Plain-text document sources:
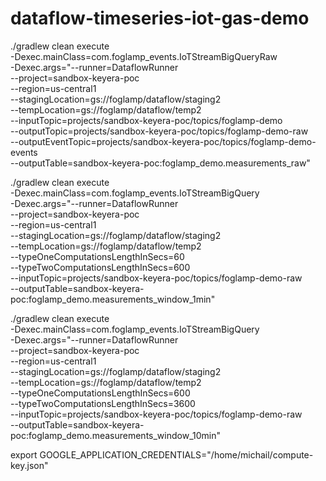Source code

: # dataflow-timeseries-iot-gas-demo

./gradlew clean execute \
     -Dexec.mainClass=com.foglamp_events.IoTStreamBigQueryRaw \
     -Dexec.args="--runner=DataflowRunner \
                  --project=sandbox-keyera-poc \
                  --region=us-central1 \
                  --stagingLocation=gs://foglamp/dataflow/staging2 \
                  --tempLocation=gs://foglamp/dataflow/temp2 \
                  --inputTopic=projects/sandbox-keyera-poc/topics/foglamp-demo \
                  --outputTopic=projects/sandbox-keyera-poc/topics/foglamp-demo-raw \
                  --outputEventTopic=projects/sandbox-keyera-poc/topics/foglamp-demo-events \
                  --outputTable=sandbox-keyera-poc:foglamp_demo.measurements_raw"

./gradlew clean execute \
     -Dexec.mainClass=com.foglamp_events.IoTStreamBigQuery \
     -Dexec.args="--runner=DataflowRunner \
                  --project=sandbox-keyera-poc \
                  --region=us-central1 \
                  --stagingLocation=gs://foglamp/dataflow/staging2 \
                  --tempLocation=gs://foglamp/dataflow/temp2 \
                  --typeOneComputationsLengthInSecs=60 \
                  --typeTwoComputationsLengthInSecs=600 \
                  --inputTopic=projects/sandbox-keyera-poc/topics/foglamp-demo-raw \
                  --outputTable=sandbox-keyera-poc:foglamp_demo.measurements_window_1min"

./gradlew clean execute \
     -Dexec.mainClass=com.foglamp_events.IoTStreamBigQuery \
     -Dexec.args="--runner=DataflowRunner \
                  --project=sandbox-keyera-poc \
                  --region=us-central1 \
                  --stagingLocation=gs://foglamp/dataflow/staging2 \
                  --tempLocation=gs://foglamp/dataflow/temp2 \
                  --typeOneComputationsLengthInSecs=600 \
                  --typeTwoComputationsLengthInSecs=3600 \
                  --inputTopic=projects/sandbox-keyera-poc/topics/foglamp-demo-raw \
                  --outputTable=sandbox-keyera-poc:foglamp_demo.measurements_window_10min"

export GOOGLE_APPLICATION_CREDENTIALS="/home/michail/compute-key.json"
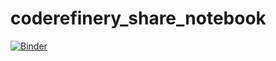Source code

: # coderefinery_share_notebook
[![Binder](https://mybinder.org/badge_logo.svg)](https://mybinder.org/v2/gh/vdKnaap/coderefinery_share_notebook/HEAD)
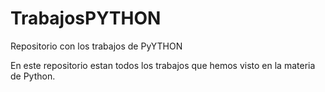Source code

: # TrabajosPYTHON
Repositorio con los trabajos de PyYTHON

En este repositorio estan todos los trabajos que hemos visto en la materia de Python.
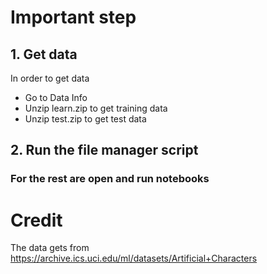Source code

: # Important step

## 1. Get data
 In order to get data
 - Go to Data Info
 - Unzip learn.zip to get training data
 - Unzip test.zip to get test data

## 2. Run the file manager script

### For the rest are open and run notebooks

# Credit

The data gets from https://archive.ics.uci.edu/ml/datasets/Artificial+Characters
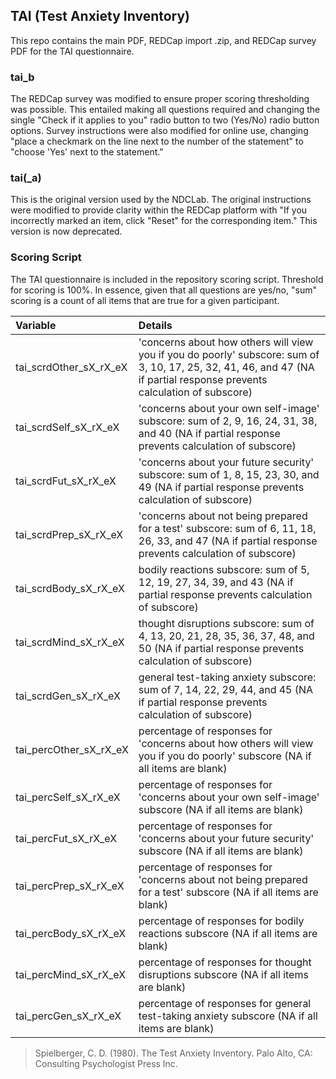 ## TAI (Test Anxiety Inventory)

This repo contains the main PDF, REDCap import .zip, and REDCap survey PDF for the TAI questionnaire.

### tai_b
The REDCap survey was modified to ensure proper scoring thresholding was possible.  This entailed making all questions required and changing the single "Check if it applies to you" radio button to two (Yes/No) radio button options.  Survey instructions were also modified for online use, changing "place a checkmark on the line next to the number of the statement" to "choose 'Yes' next to the statement."

### tai(_a)
This is the original version used by the NDCLab.  The original instructions were modified to provide clarity within the REDCap platform with "If you incorrectly marked an item, click "Reset" for the corresponding item." This version is now deprecated.


### Scoring Script
The TAI questionnaire is included in the repository scoring script. Threshold for scoring is 100%. In essence, given that all questions are yes/no, "sum" scoring is a count of all items that are true for a given participant.

| Variable | Details |
| :--  | :--  |
| tai_scrdOther_sX_rX_eX | 'concerns about how others will view you if you do poorly' subscore: sum of 3, 10, 17, 25, 32, 41, 46, and 47 (NA if partial response prevents calculation of subscore) |
| tai_scrdSelf_sX_rX_eX | 'concerns about your own self-image' subscore: sum of 2, 9, 16, 24, 31, 38, and 40 (NA if partial response prevents calculation of subscore) |
| tai_scrdFut_sX_rX_eX | 'concerns about your future security' subscore: sum of 1, 8, 15, 23, 30, and 49 (NA if partial response prevents calculation of subscore) |
| tai_scrdPrep_sX_rX_eX | 'concerns about not being prepared for a test' subscore: sum of 6, 11, 18, 26, 33, and 47 (NA if partial response prevents calculation of subscore) |
| tai_scrdBody_sX_rX_eX | bodily reactions subscore: sum of 5, 12, 19, 27, 34, 39, and 43 (NA if partial response prevents calculation of subscore) |
| tai_scrdMind_sX_rX_eX | thought disruptions subscore: sum of 4, 13, 20, 21, 28, 35, 36, 37, 48, and 50 (NA if partial response prevents calculation of subscore) |
| tai_scrdGen_sX_rX_eX | general test-taking anxiety subscore: sum of 7, 14, 22, 29, 44, and 45 (NA if partial response prevents calculation of subscore) |
| tai_percOther_sX_rX_eX | percentage of responses for 'concerns about how others will view you if you do poorly' subscore (NA if all items are blank) |
| tai_percSelf_sX_rX_eX | percentage of responses for 'concerns about your own self-image' subscore (NA if all items are blank) |
| tai_percFut_sX_rX_eX | percentage of responses for 'concerns about your future security' subscore (NA if all items are blank) |
| tai_percPrep_sX_rX_eX | percentage of responses for 'concerns about not being prepared for a test' subscore (NA if all items are blank) |
| tai_percBody_sX_rX_eX | percentage of responses for bodily reactions subscore (NA if all items are blank) |
| tai_percMind_sX_rX_eX | percentage of responses for thought disruptions subscore (NA if all items are blank) |
| tai_percGen_sX_rX_eX | percentage of responses for general test-taking anxiety subscore (NA if all items are blank) |

> Spielberger, C. D. (1980). The Test Anxiety Inventory. Palo Alto, CA: Consulting Psychologist Press Inc.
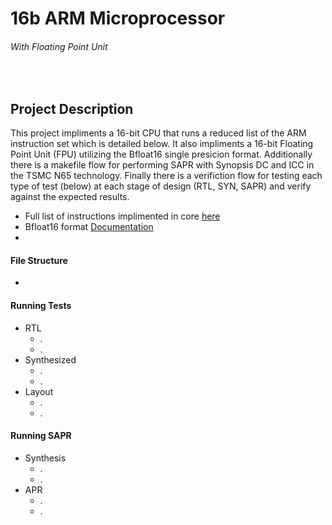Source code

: # 16b ARM Microprocessor
###### _With Floating Point Unit_
&nbsp;
## Project Description
This project impliments a 16-bit CPU that runs a reduced list of the ARM instruction set which is detailed below.
It also impliments a 16-bit Floating Point Unit (FPU) utilizing the Bfloat16 single presicion format.
Additionally there is a makefile flow for performing SAPR with Synopsis DC and ICC in the TSMC N65 technology.
Finally there is a verifiction flow for testing each type of test (below) at each stage of design (RTL, SYN, SAPR) and verify against the expected results.
- Full list of instructions implimented in core [here](https://github.com/anguyen26/BarelyFLOATing/blob/main/Resources/CustomThumbInstructions.pdf)
- Bfloat16 format [Documentation](https://en.wikipedia.org/wiki/Bfloat16_floating-point_format)
- 

#### File Structure
-

#### Running Tests
- RTL
    - .
    - .
- Synthesized
    - .
    - .
- Layout
    - .
    - .

#### Running SAPR
- Synthesis
    - .
    - .
- APR
    - .
    - .
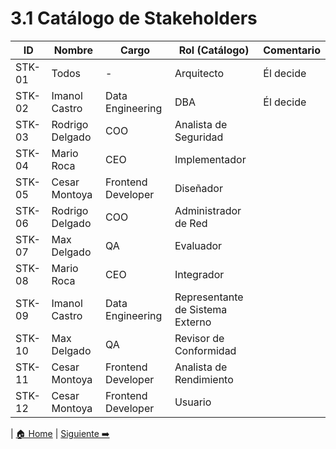 # 3.1 Catálogo de Stakeholders

| ID      | Nombre          | Cargo                | Rol (Catálogo)                           | Comentario          |
|----------|-----------------|----------------------|-------------------------------------------|----------------------|
| STK-01   | Todos           | -                    | Arquitecto                                | Él decide            |
| STK-02   | Imanol Castro   | Data Engineering     | DBA                                       | Él decide            |
| STK-03   | Rodrigo Delgado | COO                  | Analista de Seguridad                     |                      |
| STK-04   | Mario Roca      | CEO                  | Implementador                             |                      |
| STK-05   | Cesar Montoya   | Frontend Developer   | Diseñador                                 |                      |
| STK-06   | Rodrigo Delgado | COO                  | Administrador de Red                      |                      |
| STK-07   | Max Delgado     | QA                   | Evaluador                                 |                      |
| STK-08   | Mario Roca      | CEO                  | Integrador                                |                      |
| STK-09   | Imanol Castro   | Data Engineering     | Representante de Sistema Externo          |                      |
| STK-10   | Max Delgado     | QA                   | Revisor de Conformidad                    |                      |
| STK-11   | Cesar Montoya   | Frontend Developer   | Analista de Rendimiento                   |                      |
| STK-12   | Cesar Montoya   | Frontend Developer   | Usuario                                   |                      |


| [🏠 Home](../../README.md) | [Siguiente ➡️](../3/3.2md)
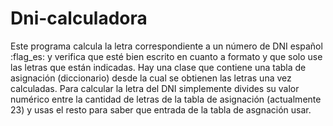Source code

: # Dni-calculadora
Este programa calcula la letra correspondiente a un número de DNI español :flag_es: y verifica que esté bien escrito en cuanto a formato y que solo use las letras que están indicadas. Hay una clase que contiene una tabla de asignación (diccionario) desde la cual se obtienen las letras una vez calculadas. Para calcular la letra del DNI simplemente divides su valor numérico entre la cantidad de letras de la tabla de asignación (actualmente 23) y usas el resto para saber que entrada de la tabla de asgnación usar.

* **Task description**: Where a line of the data includes the string "outputTable", list that line.

* **Exercise output**:
                  --outputTable=sandbox-keyera-poc:foglamp_demo.measurements_raw"
                  --outputTable=sandbox-keyera-poc:foglamp_demo.measurements_window_1min"
                  --outputTable=sandbox-keyera-poc:foglamp_demo.measurements_window_10min"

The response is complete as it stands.